One thing I also have never heard, and presume I will never hear is 'why aren't there more female bouncers?' and I don't think that's because the realities of sexual dimorphism have been rationally accepted by the masses, but because it's an undesirable low-skilled and oft-undignified profession. I imagine if there is a campaign to encourage the proliferation of female bouncers, it'll be to rename door bitch' to one equal in respect and dignity to that of bouncer.

14. Scientist

I introduced this as an ironic no-brainer. After 'athlete' there's probably no role women play in society that has more prolific and diverse representation both in media and history. That isn't to say it's proportional, but the list of notable female scientists is as far as hashtag's are concerned, inexhaustible.

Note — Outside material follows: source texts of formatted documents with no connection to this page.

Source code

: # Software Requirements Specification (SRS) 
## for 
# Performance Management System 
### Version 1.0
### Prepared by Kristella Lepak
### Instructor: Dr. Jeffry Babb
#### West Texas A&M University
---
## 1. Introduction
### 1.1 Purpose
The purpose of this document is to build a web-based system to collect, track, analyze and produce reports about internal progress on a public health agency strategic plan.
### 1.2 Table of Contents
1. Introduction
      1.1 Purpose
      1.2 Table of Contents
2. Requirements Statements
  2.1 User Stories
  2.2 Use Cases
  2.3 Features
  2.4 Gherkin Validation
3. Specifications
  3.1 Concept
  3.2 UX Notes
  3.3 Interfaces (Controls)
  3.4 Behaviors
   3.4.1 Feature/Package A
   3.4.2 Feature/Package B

This isn't to say that there is therefore no disparity between genders in terms of esteem, recognition and compensation. But women in the sciences go back to some alchemist known as 'Mary the Jewess' and long before there was any public or popular campaign to push women into STEM professions, from Mary Curie, to She-Who-Sells-Sea-Shells-On-The-Sea-Shore, Ada Lovelace, Barbara McClintock, Jane Goodall, Caroline Herschel... it is exhausting, but while women were certainly excluded from professional scientific bodies throughout history, some went unrecognized for their contributions in their own lifetimes etc. there is not much evidence to suggest women with an interest in the sciences could be stopped from practicing science. And owing to the nature of science as opposed to say... religion, women's contributions to science are undeniable.
The other interesting thing in this domain, that I haven't dug into, is that as a culture moves towards actual gender parity, the less women proportionally pursue careers in STEM. China and India have a greater percentage of women in Sciences, Technology and Engineering than the Scandinavian states.

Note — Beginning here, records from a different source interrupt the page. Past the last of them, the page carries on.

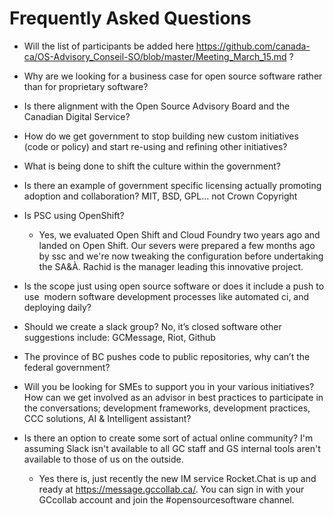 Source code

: # Frequently Asked Questions 

* Will the list of participants be added here https://github.com/canada-ca/OS-Advisory_Conseil-SO/blob/master/Meeting_March_15.md ?

* Why are we looking for a business case for open source software rather than for proprietary software?

* Is there alignment with the Open Source Advisory Board and the Canadian Digital Service?

* How do we get government to stop building new custom initiatives (code or policy) and start re-using and refining other initiatives?

* What is being done to shift the culture within the government?

* Is there an example of government specific licensing actually promoting adoption and collaboration? MIT, BSD, GPL… not Crown Copyright

* Is PSC using OpenShift?
  * Yes, we evaluated Open Shift and Cloud Foundry two years ago and landed on Open Shift. Our severs were prepared a few months ago by ssc and we're now tweaking the configuration before undertaking the SA&À. Rachid is the manager leading this innovative project.

* Is the scope just using open source software or does it include a push to use  modern software development processes like automated ci, and deploying daily?  

* Should we create a slack group? No, it’s closed software other suggestions include: GCMessage, Riot, Github

* The province of BC pushes code to public repositories, why can’t the federal government?

* Will you be looking for SMEs to support you in your various initiatives? How can we get involved as an advisor in best practices to
  participate in the conversations; development frameworks, development practices, CCC solutions, AI & Intelligent assistant?

* Is there an option to create some sort of actual online community? I'm assuming Slack isn't available to all GC staff and GS
  internal tools aren't available to those of us on the outside.
  * Yes there is, just recently the new IM service Rocket.Chat is up and ready at https://message.gccollab.ca/. You can sign in with your GCcollab account and join the #opensourcesoftware channel.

That mystery has to be looked at by those advocating. To me it suggests that the issue isn't that women are being forcefully kept out of the sciences - though I've heard anecdotally that some disciplines of science, like theoretical physics have a noxious hyper masculine culture - but that it's the way we compensate and value different roles in society based along gender roles divisions.
I suspect the ready at hand answer is that the patriarchy oppresses young girls out of an interest in the sciences. I find this explanation though to be empty of any nutrition, and defied by the lack of the easy remedy to that conditioning in adolescence and adulthood, and contradicted by the success of women in the sciences historically.
Strangely all the people I know who actually wear lab coats to work and do science shit for a career, are women.